Olympique Lyon mocno depcze po piętach głównemu kandydatowi do zwycięstwa w Ligue 1, Paris Saint-Germain. W najbliższej kolejce OL podejmie w hicie ligi francuskiej Marsylię. W zespole gospodarzy zagra z pewnością Samuel Umtiti, który już w wieku 19 lat staje się czołowym elementem w składance Remiego Garde'a.
W ostatnich tygodniach formacja obronna Lyonu gra solidnie i wydaje się bardziej zgrana niż na początku sezonu. Jednym z podstawowych defensorów w tym momencie rozgrywek jest 19-letni Samuel Umtiti. Reprezentant młodzieżowej reprezentacji Francji zagrał w ostatnich dziesięciu spotkaniach OL w pierwszej jedenastce i spisywał się bardzo dobrze. Wszyscy doceniają nastoletniego piłkarza za to, że pomimo gry na nie swojej pozycji radzi sobie z powodzeniem w Ligue 1.
Trener OL, Remi Garde, wystawia Umtitiego na pozycji lewego obrońcy, mimo że jest on typowo środkowym defensorem. 19-latek zaczyna się przyzwyczajać do nowej roli i wychodzi mu to już całkiem dobrze. – Moja naturalna pozycja to środek obrony. Oswoiłem się już z grą na lewej stronie, ale nie jestem do końca zadowolony z tego, jak się na niej prezentuję. Wiem, że mogę wnosić dużo więcej, zwłaszcza w ofensywie – powiedział utalentowany zawodnik, który zdobył w tym sezonie dwa pierwsze gole w dorosłej piłce.

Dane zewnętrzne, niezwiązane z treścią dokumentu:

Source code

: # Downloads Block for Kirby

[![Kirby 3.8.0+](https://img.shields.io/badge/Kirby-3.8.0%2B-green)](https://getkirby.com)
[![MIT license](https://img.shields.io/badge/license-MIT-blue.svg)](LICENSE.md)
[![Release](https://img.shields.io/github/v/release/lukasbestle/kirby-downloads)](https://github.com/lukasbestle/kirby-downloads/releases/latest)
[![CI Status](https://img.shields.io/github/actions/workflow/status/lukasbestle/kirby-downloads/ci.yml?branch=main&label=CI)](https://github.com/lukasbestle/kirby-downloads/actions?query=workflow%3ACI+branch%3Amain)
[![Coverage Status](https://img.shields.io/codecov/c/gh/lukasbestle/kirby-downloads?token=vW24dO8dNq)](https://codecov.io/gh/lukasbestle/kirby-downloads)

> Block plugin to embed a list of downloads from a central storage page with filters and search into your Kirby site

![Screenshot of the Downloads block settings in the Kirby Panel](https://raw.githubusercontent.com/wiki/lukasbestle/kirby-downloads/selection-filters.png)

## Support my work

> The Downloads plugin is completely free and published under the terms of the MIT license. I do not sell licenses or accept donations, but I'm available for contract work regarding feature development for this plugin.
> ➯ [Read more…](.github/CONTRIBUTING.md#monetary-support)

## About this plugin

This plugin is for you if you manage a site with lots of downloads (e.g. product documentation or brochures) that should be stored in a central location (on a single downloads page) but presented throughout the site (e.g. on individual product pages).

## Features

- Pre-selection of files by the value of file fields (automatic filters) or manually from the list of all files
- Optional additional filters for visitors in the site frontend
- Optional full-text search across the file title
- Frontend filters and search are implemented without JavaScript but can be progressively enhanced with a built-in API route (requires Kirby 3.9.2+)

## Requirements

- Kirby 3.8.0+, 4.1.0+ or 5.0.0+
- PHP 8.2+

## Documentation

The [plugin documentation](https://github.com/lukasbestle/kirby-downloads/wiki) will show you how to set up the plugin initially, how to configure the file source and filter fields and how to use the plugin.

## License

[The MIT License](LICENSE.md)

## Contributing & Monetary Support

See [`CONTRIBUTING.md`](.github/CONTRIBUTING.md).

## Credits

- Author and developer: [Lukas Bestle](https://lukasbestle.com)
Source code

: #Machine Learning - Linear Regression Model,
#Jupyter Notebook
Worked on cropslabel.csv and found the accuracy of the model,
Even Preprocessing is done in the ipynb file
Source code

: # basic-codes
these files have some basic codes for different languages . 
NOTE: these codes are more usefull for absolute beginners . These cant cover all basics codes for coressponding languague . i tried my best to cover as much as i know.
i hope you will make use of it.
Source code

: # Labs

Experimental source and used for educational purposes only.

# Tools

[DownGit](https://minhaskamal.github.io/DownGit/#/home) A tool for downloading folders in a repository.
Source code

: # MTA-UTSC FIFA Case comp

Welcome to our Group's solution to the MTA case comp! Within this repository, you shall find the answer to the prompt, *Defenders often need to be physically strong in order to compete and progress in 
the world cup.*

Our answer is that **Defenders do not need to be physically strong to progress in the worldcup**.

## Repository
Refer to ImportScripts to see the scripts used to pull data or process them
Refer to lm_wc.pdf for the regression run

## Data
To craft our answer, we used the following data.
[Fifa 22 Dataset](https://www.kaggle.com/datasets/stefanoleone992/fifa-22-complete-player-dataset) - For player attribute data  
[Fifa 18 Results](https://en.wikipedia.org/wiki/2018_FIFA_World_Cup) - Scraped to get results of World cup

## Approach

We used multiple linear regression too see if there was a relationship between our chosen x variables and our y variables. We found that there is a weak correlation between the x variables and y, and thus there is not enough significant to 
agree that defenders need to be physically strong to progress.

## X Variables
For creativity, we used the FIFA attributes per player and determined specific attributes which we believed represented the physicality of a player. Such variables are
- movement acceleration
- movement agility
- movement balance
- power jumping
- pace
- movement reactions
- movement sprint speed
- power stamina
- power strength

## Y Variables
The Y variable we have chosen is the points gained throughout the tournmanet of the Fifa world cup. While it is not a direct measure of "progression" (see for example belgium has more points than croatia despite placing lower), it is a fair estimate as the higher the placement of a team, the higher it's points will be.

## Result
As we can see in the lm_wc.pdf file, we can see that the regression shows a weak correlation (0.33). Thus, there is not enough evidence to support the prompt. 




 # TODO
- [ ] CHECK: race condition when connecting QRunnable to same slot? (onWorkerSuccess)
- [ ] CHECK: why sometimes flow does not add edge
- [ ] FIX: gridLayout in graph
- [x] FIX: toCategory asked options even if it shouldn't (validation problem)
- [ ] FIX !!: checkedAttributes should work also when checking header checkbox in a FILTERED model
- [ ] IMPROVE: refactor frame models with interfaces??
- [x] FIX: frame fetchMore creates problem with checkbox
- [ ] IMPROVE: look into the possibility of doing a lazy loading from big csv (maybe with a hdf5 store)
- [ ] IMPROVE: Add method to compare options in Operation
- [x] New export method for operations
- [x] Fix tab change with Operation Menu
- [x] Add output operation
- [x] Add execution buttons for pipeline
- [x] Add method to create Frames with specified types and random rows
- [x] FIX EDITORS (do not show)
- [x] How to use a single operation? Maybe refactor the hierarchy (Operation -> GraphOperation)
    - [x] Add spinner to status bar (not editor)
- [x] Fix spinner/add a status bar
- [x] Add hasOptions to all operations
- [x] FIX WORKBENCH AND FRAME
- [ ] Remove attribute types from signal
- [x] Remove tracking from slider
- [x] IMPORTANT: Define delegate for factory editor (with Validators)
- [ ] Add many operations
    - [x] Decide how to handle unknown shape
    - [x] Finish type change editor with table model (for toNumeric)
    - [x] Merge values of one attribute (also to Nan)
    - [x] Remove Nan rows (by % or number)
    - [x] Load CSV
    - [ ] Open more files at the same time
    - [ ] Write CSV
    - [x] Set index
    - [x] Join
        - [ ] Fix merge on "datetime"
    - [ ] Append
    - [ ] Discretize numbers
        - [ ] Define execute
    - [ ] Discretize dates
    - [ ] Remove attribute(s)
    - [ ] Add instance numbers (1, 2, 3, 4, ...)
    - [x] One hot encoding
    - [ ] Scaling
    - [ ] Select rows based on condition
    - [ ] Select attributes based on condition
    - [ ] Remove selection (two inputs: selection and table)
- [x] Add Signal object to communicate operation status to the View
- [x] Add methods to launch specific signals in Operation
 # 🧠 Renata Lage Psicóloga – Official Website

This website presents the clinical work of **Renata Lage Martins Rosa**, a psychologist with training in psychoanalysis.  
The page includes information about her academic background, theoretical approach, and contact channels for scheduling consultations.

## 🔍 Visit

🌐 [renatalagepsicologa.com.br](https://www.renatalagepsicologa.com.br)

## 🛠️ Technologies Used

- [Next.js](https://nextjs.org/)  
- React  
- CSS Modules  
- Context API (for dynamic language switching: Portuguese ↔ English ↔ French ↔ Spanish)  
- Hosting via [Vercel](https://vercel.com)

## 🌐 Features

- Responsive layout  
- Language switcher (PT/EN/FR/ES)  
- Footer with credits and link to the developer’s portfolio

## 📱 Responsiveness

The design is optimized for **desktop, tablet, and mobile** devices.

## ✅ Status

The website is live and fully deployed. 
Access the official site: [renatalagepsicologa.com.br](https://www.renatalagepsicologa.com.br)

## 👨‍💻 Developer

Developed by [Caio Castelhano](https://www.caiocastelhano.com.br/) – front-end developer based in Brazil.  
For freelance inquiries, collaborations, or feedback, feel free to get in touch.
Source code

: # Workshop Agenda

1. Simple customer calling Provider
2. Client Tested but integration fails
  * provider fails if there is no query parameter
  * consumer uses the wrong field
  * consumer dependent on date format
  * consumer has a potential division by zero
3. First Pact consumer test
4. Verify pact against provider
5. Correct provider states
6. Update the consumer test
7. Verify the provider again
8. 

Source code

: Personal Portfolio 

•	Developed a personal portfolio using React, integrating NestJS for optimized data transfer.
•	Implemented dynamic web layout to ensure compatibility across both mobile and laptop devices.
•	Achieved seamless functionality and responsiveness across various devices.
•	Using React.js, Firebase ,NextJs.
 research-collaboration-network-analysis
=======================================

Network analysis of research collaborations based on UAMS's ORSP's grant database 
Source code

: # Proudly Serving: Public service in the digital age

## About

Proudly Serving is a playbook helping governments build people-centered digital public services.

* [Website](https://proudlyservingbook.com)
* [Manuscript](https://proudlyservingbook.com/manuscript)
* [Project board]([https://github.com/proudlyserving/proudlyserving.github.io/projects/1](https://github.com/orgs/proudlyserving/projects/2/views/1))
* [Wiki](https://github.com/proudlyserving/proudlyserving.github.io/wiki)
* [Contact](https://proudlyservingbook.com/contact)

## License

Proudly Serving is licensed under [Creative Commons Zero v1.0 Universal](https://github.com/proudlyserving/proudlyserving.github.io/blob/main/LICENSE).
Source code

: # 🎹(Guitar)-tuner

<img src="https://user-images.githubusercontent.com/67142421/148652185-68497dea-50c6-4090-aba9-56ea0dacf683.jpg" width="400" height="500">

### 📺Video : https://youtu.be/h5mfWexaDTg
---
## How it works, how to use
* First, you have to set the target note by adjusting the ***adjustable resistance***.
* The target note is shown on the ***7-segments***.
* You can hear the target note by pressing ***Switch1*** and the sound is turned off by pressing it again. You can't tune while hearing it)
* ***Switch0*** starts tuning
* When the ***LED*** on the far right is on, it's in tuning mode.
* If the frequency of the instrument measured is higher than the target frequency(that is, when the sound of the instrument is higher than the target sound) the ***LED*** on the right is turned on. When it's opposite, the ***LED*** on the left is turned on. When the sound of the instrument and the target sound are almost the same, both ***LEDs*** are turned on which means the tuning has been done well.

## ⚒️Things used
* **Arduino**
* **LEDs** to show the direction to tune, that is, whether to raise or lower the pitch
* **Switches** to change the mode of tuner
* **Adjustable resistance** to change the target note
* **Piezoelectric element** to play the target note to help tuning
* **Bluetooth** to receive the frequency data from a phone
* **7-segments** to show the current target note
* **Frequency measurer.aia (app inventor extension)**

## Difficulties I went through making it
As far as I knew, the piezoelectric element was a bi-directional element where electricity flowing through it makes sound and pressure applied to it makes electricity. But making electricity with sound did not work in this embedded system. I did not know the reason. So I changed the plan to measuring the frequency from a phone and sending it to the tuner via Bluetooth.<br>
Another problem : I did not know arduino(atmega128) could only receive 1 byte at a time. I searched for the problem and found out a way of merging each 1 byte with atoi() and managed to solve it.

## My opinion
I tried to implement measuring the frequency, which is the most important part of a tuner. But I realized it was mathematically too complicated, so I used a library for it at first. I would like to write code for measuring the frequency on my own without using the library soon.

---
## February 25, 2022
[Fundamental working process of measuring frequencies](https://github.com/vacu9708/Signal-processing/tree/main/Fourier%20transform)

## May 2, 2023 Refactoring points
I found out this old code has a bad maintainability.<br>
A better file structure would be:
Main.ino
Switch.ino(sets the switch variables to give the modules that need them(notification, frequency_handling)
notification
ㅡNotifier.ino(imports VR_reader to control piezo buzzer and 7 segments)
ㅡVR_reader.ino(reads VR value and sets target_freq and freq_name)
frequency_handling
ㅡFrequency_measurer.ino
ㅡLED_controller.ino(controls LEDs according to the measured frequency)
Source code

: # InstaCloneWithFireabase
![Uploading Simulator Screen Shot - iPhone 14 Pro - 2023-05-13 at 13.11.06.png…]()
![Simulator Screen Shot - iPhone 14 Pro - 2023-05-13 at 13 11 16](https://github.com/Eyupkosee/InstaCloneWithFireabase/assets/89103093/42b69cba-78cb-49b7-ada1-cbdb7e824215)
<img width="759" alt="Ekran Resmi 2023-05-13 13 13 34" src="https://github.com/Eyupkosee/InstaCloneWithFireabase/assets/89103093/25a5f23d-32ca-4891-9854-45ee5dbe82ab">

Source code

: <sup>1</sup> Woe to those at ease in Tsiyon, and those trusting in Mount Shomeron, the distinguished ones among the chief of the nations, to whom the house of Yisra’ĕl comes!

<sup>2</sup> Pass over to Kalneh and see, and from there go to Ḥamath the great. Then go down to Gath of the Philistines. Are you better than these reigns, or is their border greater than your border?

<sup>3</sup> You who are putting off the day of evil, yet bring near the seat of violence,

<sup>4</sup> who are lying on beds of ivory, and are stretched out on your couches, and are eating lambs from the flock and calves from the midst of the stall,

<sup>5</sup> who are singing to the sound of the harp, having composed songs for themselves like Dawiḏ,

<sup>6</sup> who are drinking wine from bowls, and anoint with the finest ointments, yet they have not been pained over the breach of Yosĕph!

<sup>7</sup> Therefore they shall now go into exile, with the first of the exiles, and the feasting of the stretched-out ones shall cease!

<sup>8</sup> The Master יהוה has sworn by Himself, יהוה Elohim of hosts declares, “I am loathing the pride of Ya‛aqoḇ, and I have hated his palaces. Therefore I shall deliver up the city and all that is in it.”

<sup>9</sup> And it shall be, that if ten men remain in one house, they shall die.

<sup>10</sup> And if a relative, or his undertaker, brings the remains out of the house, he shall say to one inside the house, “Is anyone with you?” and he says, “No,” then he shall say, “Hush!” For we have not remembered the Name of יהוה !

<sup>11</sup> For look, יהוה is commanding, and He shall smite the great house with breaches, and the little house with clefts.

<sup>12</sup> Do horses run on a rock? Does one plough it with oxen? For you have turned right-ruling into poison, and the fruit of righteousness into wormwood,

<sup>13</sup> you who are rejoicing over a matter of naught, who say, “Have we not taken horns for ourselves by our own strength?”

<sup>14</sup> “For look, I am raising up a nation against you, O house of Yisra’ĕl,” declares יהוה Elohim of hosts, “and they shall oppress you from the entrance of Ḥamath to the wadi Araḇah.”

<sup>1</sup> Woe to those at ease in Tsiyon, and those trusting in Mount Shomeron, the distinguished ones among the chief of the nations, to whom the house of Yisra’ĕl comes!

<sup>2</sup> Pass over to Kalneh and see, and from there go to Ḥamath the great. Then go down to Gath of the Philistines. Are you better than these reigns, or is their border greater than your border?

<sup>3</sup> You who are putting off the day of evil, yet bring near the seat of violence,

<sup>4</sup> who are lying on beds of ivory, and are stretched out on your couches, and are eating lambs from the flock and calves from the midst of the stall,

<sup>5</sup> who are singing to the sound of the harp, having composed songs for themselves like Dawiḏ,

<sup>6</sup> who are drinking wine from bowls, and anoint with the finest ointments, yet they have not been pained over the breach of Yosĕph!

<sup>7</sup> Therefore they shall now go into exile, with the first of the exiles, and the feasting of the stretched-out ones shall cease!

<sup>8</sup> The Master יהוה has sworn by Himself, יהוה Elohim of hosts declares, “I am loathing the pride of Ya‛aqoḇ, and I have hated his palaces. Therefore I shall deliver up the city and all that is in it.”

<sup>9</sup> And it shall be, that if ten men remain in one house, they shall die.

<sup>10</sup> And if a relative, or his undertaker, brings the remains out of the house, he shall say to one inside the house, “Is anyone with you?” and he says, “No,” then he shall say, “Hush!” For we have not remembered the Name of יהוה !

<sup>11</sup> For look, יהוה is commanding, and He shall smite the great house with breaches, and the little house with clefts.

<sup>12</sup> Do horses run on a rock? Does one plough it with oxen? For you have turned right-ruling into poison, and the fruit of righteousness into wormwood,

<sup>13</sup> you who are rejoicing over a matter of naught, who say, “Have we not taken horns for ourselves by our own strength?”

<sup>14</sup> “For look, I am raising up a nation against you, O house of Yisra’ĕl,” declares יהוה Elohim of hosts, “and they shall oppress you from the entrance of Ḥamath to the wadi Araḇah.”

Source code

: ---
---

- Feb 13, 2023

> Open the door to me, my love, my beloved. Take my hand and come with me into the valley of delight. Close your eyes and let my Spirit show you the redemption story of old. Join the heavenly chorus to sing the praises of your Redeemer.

Celem Umtitiego na najbliższe tygodnie na pewno nie będzie wywalczenie sobie miejsca na środku obrony, ale zachowanie swojej pozycji w jedenastce. – Moim celem jest rozgrywać jak najwięcej meczów. Nie będę się skarżył, że gram na lewej obronie. Jestem tutaj, żeby być pomocny drużynie, i myślę, że to zaowocuje w przyszłości – przyznał obrońca Lyonu. – Nie mam pojęcia, jak moja kariera się potoczy i na jakiej będę grał pozycji za kilka lat. W tej chwili jestem lewym obrońcą, a później zobaczymy – zakończył Umtiti.